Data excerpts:

▬▬▬▬▬▬

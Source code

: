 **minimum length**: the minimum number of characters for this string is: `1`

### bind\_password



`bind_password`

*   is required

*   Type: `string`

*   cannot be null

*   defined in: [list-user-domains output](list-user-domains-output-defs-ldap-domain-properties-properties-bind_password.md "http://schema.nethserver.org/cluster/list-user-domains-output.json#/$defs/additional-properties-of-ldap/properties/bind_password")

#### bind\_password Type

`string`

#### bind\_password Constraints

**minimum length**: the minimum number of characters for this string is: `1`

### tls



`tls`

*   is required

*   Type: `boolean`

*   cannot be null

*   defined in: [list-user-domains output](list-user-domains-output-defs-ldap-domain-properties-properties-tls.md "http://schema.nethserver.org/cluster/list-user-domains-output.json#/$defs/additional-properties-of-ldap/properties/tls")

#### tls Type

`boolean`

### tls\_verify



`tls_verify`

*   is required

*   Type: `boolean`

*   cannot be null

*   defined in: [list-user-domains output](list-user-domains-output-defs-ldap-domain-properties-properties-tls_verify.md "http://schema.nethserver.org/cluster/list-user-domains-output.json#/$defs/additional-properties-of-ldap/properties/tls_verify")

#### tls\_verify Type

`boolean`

▬▬▬▬▬▬

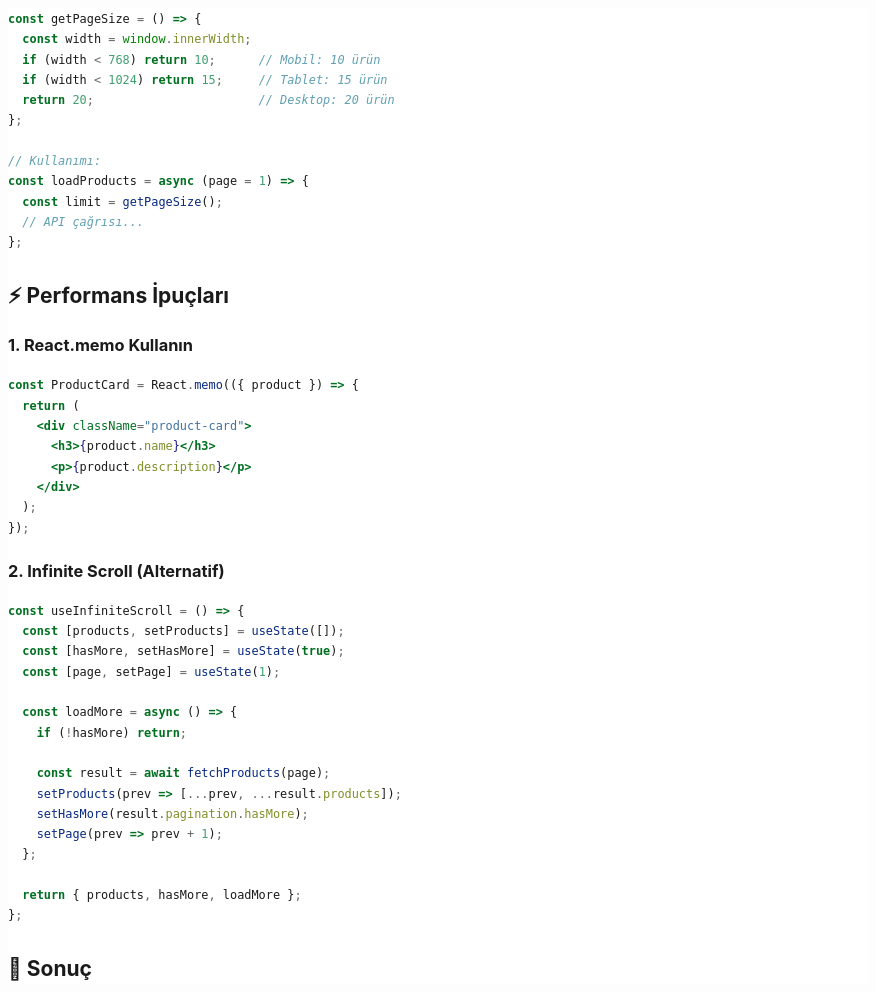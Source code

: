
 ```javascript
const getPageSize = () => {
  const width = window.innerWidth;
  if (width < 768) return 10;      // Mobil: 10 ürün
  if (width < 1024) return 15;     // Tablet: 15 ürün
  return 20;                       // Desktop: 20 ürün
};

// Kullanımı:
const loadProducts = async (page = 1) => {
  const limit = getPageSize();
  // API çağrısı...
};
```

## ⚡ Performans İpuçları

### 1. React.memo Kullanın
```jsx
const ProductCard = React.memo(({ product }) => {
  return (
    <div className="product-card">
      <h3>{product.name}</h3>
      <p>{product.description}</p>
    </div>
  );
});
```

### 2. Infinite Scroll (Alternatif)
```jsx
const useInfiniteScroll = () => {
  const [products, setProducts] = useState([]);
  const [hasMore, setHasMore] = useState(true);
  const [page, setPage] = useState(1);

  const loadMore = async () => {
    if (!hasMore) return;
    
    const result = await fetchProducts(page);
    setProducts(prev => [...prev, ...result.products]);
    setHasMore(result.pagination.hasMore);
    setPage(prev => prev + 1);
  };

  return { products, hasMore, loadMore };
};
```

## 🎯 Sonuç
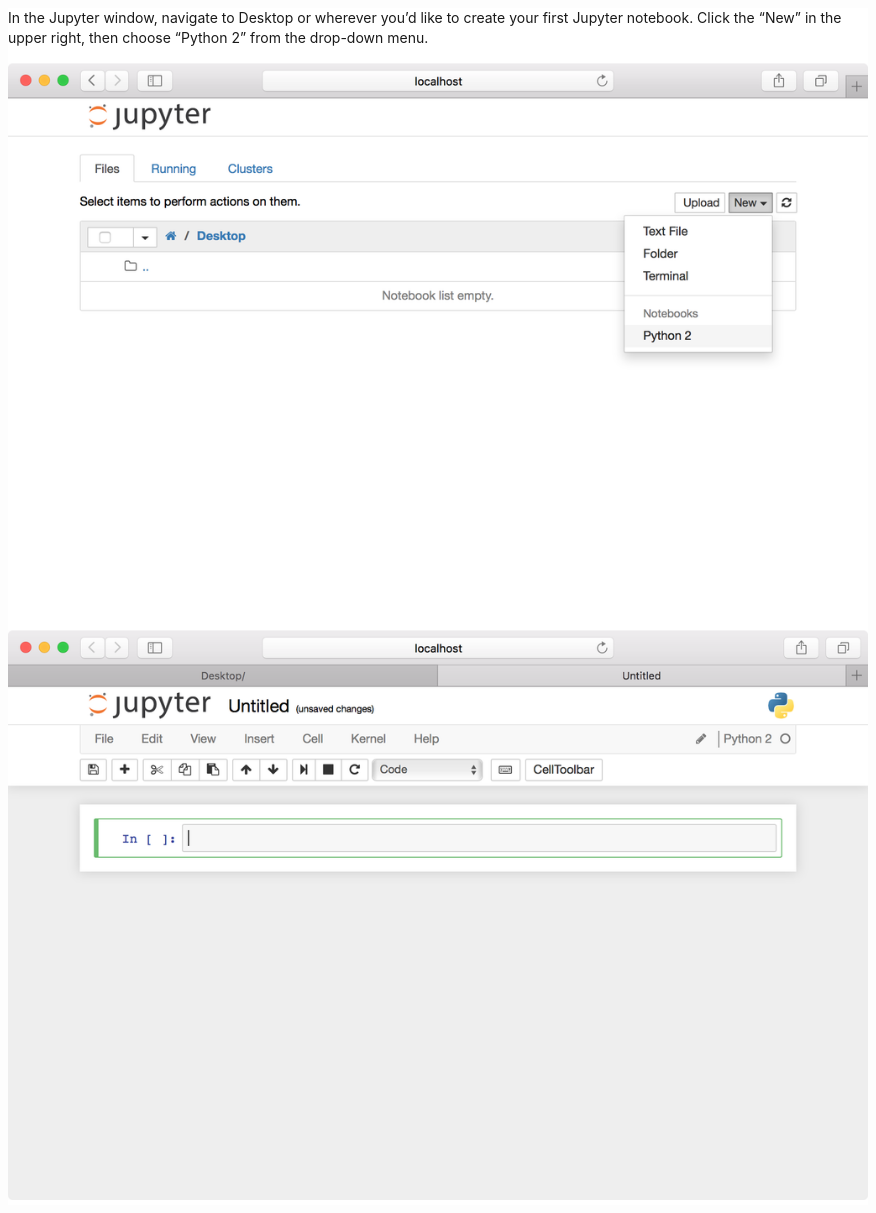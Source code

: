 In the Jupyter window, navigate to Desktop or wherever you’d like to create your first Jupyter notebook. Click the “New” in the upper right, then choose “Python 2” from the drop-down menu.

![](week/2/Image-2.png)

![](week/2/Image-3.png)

▬▬▬▬▬▬

§ Work required
Identify each line in the records above that contains the word "useState", and copy it out in full.

§ Your response
  const [products, setProducts] = useState([]);
  const [hasMore, setHasMore] = useState(true);
  const [page, setPage] = useState(1);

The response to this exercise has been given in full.